I’m Just Off To My Swiss Chalet, Dear… – #MuseItUp

Charles Dickens' Swiss Chalet - his summer writing study
Charles Dickens’ Swiss Chalet – his summer writing study

Do you write? If so, where do you usually write? An office, a study, a kitchen table, your bedroom?

Well, how about having a whole Swiss chalet dedicated to your writing?

The photo shows Charles Dickens’ Swiss Chalet which was originally in the grounds of his house at Higham but is now in Rochester, Kent. It was used as a summer study by Charles Dickens from 1865 until his death in 1870. Apparently, he was writing The Mystery of Edwin Drood in the chalet overlooking the River Thames and countryside the day he died. Today, the building is damaged and much of the wood has rotted but there is a Dickens Chalet Appeal which is raising money, so hopefully it will be fully renovated. You can find out more here

I normally write in the attic although I do often carry a piece of paper round with me when I’m in the middle of something and scribble stuff down wherever I am.

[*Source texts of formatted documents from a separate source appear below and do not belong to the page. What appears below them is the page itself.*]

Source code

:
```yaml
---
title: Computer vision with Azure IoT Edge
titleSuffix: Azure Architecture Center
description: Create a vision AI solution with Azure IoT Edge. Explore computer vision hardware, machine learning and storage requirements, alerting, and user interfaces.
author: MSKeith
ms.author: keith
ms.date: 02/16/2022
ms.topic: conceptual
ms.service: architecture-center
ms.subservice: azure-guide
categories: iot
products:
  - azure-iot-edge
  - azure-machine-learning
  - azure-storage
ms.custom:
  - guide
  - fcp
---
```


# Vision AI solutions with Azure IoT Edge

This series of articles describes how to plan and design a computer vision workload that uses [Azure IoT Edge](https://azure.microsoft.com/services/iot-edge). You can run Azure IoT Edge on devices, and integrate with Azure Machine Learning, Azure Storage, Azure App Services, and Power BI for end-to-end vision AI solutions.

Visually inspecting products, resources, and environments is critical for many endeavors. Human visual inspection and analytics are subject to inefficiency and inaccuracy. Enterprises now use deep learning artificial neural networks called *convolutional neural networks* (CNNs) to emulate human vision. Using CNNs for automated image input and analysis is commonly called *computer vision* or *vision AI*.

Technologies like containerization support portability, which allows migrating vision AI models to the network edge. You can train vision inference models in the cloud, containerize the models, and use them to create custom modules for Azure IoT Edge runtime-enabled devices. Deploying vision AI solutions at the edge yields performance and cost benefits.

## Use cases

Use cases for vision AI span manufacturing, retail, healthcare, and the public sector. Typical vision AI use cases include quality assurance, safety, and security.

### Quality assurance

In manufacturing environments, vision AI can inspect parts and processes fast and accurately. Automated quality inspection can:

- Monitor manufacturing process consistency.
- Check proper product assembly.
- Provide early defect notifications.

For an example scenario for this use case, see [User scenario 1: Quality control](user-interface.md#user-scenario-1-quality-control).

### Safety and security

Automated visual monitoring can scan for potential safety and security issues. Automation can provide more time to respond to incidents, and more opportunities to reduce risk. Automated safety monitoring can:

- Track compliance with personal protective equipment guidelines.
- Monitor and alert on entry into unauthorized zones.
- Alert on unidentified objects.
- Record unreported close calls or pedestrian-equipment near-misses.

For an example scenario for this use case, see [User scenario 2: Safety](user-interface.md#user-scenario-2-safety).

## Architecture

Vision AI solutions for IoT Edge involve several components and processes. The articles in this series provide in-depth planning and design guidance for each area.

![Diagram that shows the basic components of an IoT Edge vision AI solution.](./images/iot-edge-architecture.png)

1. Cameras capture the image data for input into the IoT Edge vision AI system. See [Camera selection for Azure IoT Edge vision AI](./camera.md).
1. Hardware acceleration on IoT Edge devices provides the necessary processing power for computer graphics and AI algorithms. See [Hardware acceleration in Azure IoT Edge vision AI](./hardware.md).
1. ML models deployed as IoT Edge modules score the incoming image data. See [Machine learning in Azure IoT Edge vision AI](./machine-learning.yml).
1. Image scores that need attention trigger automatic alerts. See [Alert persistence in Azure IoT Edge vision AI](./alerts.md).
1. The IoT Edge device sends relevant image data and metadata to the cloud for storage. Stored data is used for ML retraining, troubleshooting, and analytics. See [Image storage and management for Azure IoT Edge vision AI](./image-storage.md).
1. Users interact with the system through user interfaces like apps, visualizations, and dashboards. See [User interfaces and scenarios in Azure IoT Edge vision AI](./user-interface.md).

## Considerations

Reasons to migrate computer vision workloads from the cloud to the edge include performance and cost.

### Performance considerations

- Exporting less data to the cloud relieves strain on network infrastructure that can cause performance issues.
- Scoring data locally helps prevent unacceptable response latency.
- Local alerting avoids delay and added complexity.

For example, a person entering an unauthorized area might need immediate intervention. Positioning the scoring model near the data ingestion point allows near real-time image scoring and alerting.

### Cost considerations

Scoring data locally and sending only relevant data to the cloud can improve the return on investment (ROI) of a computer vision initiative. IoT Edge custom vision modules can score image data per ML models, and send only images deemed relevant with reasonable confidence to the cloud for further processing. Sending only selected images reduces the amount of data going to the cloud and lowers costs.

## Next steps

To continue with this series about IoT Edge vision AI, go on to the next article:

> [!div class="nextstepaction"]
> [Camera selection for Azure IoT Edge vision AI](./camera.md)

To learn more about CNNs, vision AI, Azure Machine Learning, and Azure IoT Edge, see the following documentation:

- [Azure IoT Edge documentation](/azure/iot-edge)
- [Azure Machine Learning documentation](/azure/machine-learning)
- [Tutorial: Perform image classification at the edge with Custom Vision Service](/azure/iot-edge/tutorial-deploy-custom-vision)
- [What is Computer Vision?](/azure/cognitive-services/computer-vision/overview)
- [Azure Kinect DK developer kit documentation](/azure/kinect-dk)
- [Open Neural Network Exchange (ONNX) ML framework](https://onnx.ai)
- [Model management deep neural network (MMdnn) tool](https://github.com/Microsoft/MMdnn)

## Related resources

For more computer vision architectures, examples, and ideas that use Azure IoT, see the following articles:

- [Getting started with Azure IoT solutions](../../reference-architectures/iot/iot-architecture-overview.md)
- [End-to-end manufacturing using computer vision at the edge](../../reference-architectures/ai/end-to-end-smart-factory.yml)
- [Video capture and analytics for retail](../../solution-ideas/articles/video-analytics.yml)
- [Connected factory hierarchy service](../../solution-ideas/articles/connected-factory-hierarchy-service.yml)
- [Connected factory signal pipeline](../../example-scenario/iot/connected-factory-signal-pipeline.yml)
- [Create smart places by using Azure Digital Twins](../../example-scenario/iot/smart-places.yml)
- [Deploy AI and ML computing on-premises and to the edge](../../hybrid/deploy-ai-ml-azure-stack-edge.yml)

‘Daffodil and the Thin Place’ was mainly written in the attic – not as interesting as a Swiss Chalet! But profits from the book will go to repair another old building – St. Nicholas Church, Laindon with Dunton. If you’d like to help raise funds, you can find the ebook ‘Daffodil and the Thin Place’ here on the Muse It Up Publishing website #MuseItUp


  1. Aren’t Gothic novels and Romantic poetry supposed to be written in garrets? Probably the closest thing in a modern house is the attic. Although I suppose writing Romantic poetry could also be done in the St Nicholas’ graveyard.

    My writing is done on my laptop, wherever it happens to be – on the desk in the walkway at home, the desk at my day job, at cafes or coffeeshops or places we might be staying at like the lovely Inn Waimea we stayed at recently on Kaua’i.

    Have also written stories, poetry and songs on my durable old Palm Tungsten 3 PDA. Beats fancy smartphones since there’s no temptation to check Twitter or browse the internet!

    1. Yes, there are certainly more distractions today than Dickens might have had in his Swiss Chalet!